Dans le paysage de l’estampe japonaise de la fin du XIXe siècle, Kobayashi Kiyochika (1847–1915) occupe une place à part. Héritier de la tradition de l’ukiyo-e et témoin privilégié de l’entrée du Japon dans la modernité, il fut à la fois chroniqueur du changement et gardien du raffinement classique. Son œuvre incarne un moment de bascule où le Japon oscille entre passé et avenir.
Né à Edo (l’actuelle Tokyo) en 1847, dans une famille de samouraïs modestes attachés au shogunat Tokugawa, Kiyochika voit son destin bouleversé par la chute du régime en 1868. Sans fonction officielle, il se tourne vers l’art, qu’il explore de manière autodidacte. Influencé par des figures aussi diverses que Charles Wirgman (peinture occidentale), Shimooka Renjō (photographie), Kawanabe Kyōsai ou Shibata Zeshin, il développe un style unique, nourri de techniques japonaises et d’approches occidentales.
Dans les années 1890, il consacre plusieurs séries aux guerres contemporaines, notamment la guerre sino-japonaise et la guerre russo-japonaise, souvent traitées avec une pointe de satire. Il réalise aussi des caricatures politiques, témoignant d’un regard lucide sur son époque.

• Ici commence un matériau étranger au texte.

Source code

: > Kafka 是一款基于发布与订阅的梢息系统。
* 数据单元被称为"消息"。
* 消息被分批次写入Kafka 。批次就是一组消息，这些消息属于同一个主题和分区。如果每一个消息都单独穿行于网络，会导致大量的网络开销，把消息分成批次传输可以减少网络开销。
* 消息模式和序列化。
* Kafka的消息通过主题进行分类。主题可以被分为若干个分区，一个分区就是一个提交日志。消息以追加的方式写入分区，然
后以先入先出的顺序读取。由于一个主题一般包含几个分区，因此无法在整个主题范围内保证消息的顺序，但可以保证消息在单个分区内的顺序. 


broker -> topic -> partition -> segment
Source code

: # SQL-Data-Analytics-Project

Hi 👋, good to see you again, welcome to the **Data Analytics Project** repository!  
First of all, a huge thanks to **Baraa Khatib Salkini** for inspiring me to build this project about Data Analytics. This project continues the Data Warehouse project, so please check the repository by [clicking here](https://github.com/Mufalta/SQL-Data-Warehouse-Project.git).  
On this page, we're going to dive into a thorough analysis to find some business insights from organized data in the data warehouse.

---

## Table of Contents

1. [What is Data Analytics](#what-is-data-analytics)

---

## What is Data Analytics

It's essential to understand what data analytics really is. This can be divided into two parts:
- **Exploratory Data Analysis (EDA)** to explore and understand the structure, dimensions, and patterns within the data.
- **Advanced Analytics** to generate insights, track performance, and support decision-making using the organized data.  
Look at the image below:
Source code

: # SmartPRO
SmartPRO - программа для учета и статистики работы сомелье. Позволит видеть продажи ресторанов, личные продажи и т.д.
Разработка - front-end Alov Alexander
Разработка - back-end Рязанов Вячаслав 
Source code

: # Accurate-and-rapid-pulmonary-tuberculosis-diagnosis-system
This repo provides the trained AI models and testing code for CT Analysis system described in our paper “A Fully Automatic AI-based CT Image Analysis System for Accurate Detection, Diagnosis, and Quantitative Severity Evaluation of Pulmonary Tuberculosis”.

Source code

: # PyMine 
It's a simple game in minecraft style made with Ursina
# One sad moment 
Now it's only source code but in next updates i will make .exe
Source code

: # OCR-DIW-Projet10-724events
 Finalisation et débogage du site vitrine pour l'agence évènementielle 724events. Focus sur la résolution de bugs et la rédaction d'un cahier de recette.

Une esthétique entre tradition et innovation
Autodidacte, Kiyochika forge un style personnel qu’il nomme kōsen-ga, littéralement « images de lumière ». Dans ses vues urbaines de Tokyo, il donne à voir l’émergence de la modernité : lampadaires à gaz, ombres portées, silhouettes dans le brouillard… Un langage visuel nouveau, influencé par la photographie et les jeux de lumière occidentaux. Mais son œuvre ne se limite pas à la ville et au progrès. Elle recèle aussi des moments suspendus, empreints de nostalgie et de poésie. C’est dans ce registre que s’inscrit sa magnifique série des "Beautés en costumes anciens", où Kiyochika déploie une vision intime et raffinée de la femme japonaise à travers les âges.
La femme comme mémoire du raffinement
Dans cette série peu connue, l’artiste délaisse les scènes de guerre ou les paysages nocturnes pour représenter des figures féminines en costumes d’époque, inspirées de l’histoire, du théâtre ou de la littérature classique. Ces compositions triptyques sont marquées par une grande délicatesse : les lignes sont souples, les teintes nuancées, les gestes mesurés. Les visages sont calmes, presque impassibles. Les étoffes, somptueuses, retiennent l’attention par leurs motifs subtils et la richesse de leur texture. Kiyochika y déploie un regard respectueux, presque silencieux, sur le féminin, loin des représentations purement décoratives. Il capte l’évanescence d’un geste, la douceur d’un regard, la noblesse d’une silhouette.
Un trait d’union entre deux mondes
Kiyochika occupe une place charnière dans l’histoire de l’estampe japonaise. En introduisant les effets de lumière et les perspectives nouvelles tout en restant fidèle à l’esprit de l’ukiyo-e, il prépare la voie à la renaissance du genre au XXe siècle, notamment au travers du mouvement shin hanga. S’il n’a formé que peu d’élèves dont le célèbre Koitsu Tsuchiya, son influence s’est révélée profonde. Il a su combler le fossé entre l’estampe classique de la fin de l’époque Edo et les explorations modernes du début du XXe siècle.
Kiyochika aujourd’hui
Très célèbre dans les années 1930 ou ses estampe se vendaient au même prix que celles des maîtres plus célèbres comme Hiroshige ou Hokusai, il fut un temps oublié. En 1978 Richard Lane le décrit comme «…le dernier maître important de l'ukiyo-e et le premier artiste graveur remarquable du Japon moderne» dans son livre "Images from the Floating World". Kiyochika connaît aujourd’hui un renouveau d’intérêt.
On redécouvre ses paysages nocturnes baignant dans les brumes, ses scènes de guerre satiriques et ses portraits sensibles, notamment ceux de la série Kodai Shōzoku Kurabe.. À travers ces figures féminines élégamment vêtues, c’est tout un Japon disparu qui ressurgit, subtil, poétique et silencieux. Ces images nous parlent d’un monde qui s’éteint, mais dont la beauté persiste, gravée dans la lumière et la ligne.
Les œuvres de Kiyochika sont considérées comme des biens culturels importants et sont conservées dans de nombreux musées et collections du monde entier. Son héritage en tant qu'artiste pionnier qui a mêlé les techniques traditionnelles japonaises aux styles artistiques occidentaux continue d'être célébré, et ses estampes sont très recherchées par les collectionneurs et les amateurs d'art.